Toward a Progressive View on Outsourcing
But should the Democrats be calling for legislation that raises tariffs or restricts outsourcing? Sparingly at best, I would argue. The reason is that even with the above concerns, there is so large a difference in wages and costs of production between rich and poor nations that the benefits of free trade and outsourcing--the so-called surplus--are potentially enormous. Even with some unemployment, these benefits will probably be considerably larger than even the properly measured costs of job dislocation. (Early pro-free trade studies seriously underestimated these costs, by the way.) In addition, if business cannot avail itself of overseas labor and lower-priced imports, it may simply lose world market share to other nations' businesses. Many companies will just close their doors. Finally, most forms of protectionism, such as tariffs, are crude and cannot be easily targeted at the firms and industries that warrant protection.

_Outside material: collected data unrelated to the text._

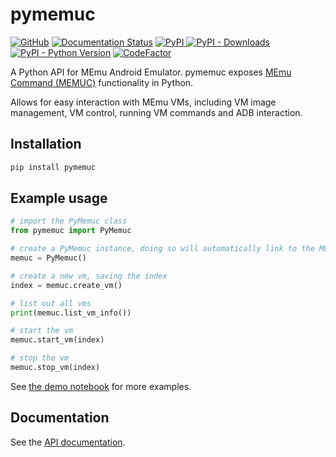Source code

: # pymemuc

[![GitHub](https://img.shields.io/github/license/pyclashbot/pymemuc)](LICENSE) [![Documentation Status](https://readthedocs.org/projects/pymemuc/badge/?version=latest)][full_doc] [![PyPI](https://img.shields.io/pypi/v/pymemuc) ![PyPI - Downloads](https://img.shields.io/pypi/dm/pymemuc)][pypi_link] [![PyPI - Python Version](https://img.shields.io/pypi/pyversions/pymemuc)][python_link] [![CodeFactor](https://www.codefactor.io/repository/github/pyclashbot/pymemuc/badge)][codefactor_link]

A Python API for MEmu Android Emulator.
pymemuc exposes [MEmu Command (MEMUC)][memuc_docs] functionality in Python.

Allows for easy interaction with MEmu VMs, including VM image management, VM control, running VM commands and ADB interaction.

## Installation

```bash
pip install pymemuc
```

## Example usage

```python
# import the PyMemuc class
from pymemuc import PyMemuc

# create a PyMemuc instance, doing so will automatically link to the MEMUC executable
memuc = PyMemuc()

# create a new vm, saving the index
index = memuc.create_vm()

# list out all vms
print(memuc.list_vm_info())

# start the vm
memuc.start_vm(index)

# stop the vm
memuc.stop_vm(index)
```

See [the demo notebook][demo_notebook] for more examples.

## Documentation

See the [API documentation][full_doc].

[python_link]: https://www.python.org/
[pypi_link]: https://pypi.org/project/pymemuc/
[codefactor_link]: https://www.codefactor.io/repository/github/pyclashbot/pymemuc
[memuc_docs]: https://www.memuplay.com/blog/memucommand-reference-manual.html
[demo_notebook]: demo/demo.ipynb
[full_doc]: https://pymemuc.pyclashbot.app/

Still, where does that leave the workers who are hurt? What Democrats should be arguing is that if freer trade and outsourcing are inevitable, there is a clear and urgent policy choice for government. First, the best protection for jobs is full employment. In the high-employment late 1990s, for example, the wages of all income groups rose. Even the best policies might not have provided full employment in current conditions, but the Bush Administration's tax cuts for the rich over time delayed the expansion and created long-term nervousness about the federal budget deficit, which may already have affected hiring decisions. Far more effective would have been a sharp, front-loaded and temporary tax cut aimed at middle- and low-income workers, who would have spent it quickly. Better would have been direct government spending on education, healthcare and infrastructure and on bailing out strapped state governments.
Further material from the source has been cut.